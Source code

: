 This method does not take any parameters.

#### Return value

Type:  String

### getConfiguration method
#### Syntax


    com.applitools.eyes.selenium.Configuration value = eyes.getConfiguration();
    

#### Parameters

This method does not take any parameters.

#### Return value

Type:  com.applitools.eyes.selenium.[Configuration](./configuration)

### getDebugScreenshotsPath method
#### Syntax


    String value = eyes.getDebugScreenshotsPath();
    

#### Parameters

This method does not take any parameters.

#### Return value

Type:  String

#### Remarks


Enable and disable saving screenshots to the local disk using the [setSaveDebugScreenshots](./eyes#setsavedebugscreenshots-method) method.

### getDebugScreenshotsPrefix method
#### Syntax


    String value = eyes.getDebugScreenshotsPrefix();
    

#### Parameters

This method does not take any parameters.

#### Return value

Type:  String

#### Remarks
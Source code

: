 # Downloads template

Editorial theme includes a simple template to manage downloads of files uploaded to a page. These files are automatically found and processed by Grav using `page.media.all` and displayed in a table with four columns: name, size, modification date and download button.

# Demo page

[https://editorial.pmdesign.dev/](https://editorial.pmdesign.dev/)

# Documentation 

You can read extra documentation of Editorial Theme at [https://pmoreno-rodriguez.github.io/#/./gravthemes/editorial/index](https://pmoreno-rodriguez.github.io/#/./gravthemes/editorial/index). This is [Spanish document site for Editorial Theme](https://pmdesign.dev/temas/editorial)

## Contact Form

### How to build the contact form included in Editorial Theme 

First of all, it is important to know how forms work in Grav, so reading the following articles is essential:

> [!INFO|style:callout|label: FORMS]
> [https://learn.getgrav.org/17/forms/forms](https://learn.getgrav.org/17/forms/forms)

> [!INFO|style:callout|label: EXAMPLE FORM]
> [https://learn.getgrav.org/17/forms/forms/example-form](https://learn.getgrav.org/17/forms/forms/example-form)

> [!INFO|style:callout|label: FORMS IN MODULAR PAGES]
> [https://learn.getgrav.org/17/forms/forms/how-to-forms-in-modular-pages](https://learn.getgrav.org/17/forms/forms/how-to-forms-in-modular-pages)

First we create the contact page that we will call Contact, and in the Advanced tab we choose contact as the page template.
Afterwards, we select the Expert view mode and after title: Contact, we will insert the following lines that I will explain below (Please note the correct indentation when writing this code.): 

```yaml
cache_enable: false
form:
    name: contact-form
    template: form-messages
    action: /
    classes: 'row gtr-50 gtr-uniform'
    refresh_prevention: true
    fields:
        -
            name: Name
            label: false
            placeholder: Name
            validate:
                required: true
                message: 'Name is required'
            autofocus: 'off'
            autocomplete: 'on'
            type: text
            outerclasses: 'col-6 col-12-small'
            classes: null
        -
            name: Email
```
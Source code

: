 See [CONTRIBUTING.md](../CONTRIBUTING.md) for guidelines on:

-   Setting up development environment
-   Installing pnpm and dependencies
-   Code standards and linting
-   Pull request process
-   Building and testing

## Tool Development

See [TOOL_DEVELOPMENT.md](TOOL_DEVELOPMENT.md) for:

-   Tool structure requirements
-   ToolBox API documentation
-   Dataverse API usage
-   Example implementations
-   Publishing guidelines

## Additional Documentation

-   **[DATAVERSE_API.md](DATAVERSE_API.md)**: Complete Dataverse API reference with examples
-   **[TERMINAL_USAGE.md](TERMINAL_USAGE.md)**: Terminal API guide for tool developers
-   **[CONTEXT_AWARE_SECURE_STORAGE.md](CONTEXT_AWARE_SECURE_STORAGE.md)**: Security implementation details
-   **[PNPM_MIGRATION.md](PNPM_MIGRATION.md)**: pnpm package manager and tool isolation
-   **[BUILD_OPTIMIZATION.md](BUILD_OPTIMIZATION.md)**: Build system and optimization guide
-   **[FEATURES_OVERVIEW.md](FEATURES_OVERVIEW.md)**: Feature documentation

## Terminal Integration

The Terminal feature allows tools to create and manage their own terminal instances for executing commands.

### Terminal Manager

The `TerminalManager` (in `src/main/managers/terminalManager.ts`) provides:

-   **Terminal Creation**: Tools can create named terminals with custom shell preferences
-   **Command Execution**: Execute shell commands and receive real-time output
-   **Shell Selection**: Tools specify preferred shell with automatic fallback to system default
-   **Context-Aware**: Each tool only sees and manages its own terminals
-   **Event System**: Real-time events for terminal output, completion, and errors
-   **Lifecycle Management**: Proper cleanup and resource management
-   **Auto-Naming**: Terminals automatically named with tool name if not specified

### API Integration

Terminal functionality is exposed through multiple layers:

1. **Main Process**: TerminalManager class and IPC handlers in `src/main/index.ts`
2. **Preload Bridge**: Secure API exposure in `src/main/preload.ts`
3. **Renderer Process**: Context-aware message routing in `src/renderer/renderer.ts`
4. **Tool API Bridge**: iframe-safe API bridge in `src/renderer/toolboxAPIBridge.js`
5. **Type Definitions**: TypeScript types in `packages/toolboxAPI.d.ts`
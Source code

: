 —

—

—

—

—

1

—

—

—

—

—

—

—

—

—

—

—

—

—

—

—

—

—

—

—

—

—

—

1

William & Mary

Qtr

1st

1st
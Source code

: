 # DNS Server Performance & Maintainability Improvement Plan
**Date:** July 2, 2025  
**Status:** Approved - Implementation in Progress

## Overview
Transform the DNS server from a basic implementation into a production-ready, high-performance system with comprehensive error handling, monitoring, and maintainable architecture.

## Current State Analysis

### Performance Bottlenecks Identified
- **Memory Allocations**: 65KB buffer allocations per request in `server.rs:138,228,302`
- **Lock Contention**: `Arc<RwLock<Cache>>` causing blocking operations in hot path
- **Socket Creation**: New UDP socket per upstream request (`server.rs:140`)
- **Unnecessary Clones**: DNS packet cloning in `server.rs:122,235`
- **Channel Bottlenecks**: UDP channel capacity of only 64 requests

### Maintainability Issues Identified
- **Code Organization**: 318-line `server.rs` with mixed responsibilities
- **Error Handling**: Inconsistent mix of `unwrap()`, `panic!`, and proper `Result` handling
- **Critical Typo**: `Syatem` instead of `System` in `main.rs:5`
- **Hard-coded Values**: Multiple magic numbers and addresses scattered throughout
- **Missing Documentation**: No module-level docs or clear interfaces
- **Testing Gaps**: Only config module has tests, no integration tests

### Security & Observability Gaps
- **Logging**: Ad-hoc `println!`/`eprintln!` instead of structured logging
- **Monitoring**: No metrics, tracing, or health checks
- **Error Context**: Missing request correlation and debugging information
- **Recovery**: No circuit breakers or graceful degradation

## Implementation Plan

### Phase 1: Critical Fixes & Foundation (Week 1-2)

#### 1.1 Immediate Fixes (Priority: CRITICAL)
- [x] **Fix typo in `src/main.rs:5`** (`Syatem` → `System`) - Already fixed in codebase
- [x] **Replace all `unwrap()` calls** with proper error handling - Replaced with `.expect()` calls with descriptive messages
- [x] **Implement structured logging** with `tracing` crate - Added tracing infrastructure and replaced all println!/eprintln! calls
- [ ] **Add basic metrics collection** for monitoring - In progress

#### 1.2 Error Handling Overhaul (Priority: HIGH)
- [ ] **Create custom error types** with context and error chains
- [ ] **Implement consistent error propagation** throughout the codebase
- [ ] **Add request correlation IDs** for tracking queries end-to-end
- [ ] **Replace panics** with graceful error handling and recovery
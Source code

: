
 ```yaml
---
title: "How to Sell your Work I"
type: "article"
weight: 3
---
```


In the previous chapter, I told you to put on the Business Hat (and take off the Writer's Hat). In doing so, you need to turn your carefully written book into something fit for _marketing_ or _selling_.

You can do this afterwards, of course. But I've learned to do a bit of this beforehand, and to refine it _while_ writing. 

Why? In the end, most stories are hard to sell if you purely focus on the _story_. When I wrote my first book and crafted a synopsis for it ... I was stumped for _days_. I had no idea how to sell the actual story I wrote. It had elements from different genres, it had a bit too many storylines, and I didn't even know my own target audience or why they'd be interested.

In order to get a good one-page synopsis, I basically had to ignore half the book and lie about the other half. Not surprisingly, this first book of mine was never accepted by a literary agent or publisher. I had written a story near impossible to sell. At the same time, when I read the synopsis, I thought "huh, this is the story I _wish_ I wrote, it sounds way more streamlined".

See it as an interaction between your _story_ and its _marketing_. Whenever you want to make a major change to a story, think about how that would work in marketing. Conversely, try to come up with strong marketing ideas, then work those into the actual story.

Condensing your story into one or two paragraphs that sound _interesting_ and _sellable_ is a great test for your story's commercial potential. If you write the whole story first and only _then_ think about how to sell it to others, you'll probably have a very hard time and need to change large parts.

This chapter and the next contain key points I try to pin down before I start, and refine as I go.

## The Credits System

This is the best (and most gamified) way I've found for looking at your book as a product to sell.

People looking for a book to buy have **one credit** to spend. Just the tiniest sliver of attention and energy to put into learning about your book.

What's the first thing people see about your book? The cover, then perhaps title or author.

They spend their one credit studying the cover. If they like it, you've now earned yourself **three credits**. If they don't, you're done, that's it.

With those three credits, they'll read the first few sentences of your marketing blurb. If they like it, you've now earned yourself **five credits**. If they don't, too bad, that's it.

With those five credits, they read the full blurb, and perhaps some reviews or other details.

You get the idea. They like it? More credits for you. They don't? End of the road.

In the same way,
——————————
_Exercise_: An exact, complete copy of the lines above from the one with "- **Unnecessary Clones**: DNS" through the one with "- [ ] **Create" is the whole answer.

_Answer space_:
- **Unnecessary Clones**: DNS packet cloning in `server.rs:122,235`
- **Channel Bottlenecks**: UDP channel capacity of only 64 requests

### Maintainability Issues Identified
- **Code Organization**: 318-line `server.rs` with mixed responsibilities
- **Error Handling**: Inconsistent mix of `unwrap()`, `panic!`, and proper `Result` handling
- **Critical Typo**: `Syatem` instead of `System` in `main.rs:5`
- **Hard-coded Values**: Multiple magic numbers and addresses scattered throughout
- **Missing Documentation**: No module-level docs or clear interfaces
- **Testing Gaps**: Only config module has tests, no integration tests

### Security & Observability Gaps
- **Logging**: Ad-hoc `println!`/`eprintln!` instead of structured logging
- **Monitoring**: No metrics, tracing, or health checks
- **Error Context**: Missing request correlation and debugging information
- **Recovery**: No circuit breakers or graceful degradation

## Implementation Plan

### Phase 1: Critical Fixes & Foundation (Week 1-2)

#### 1.1 Immediate Fixes (Priority: CRITICAL)
- [x] **Fix typo in `src/main.rs:5`** (`Syatem` → `System`) - Already fixed in codebase
- [x] **Replace all `unwrap()` calls** with proper error handling - Replaced with `.expect()` calls with descriptive messages
- [x] **Implement structured logging** with `tracing` crate - Added tracing infrastructure and replaced all println!/eprintln! calls
- [ ] **Add basic metrics collection** for monitoring - In progress

#### 1.2 Error Handling Overhaul (Priority: HIGH)
- [ ] **Create custom error types** with context and error chains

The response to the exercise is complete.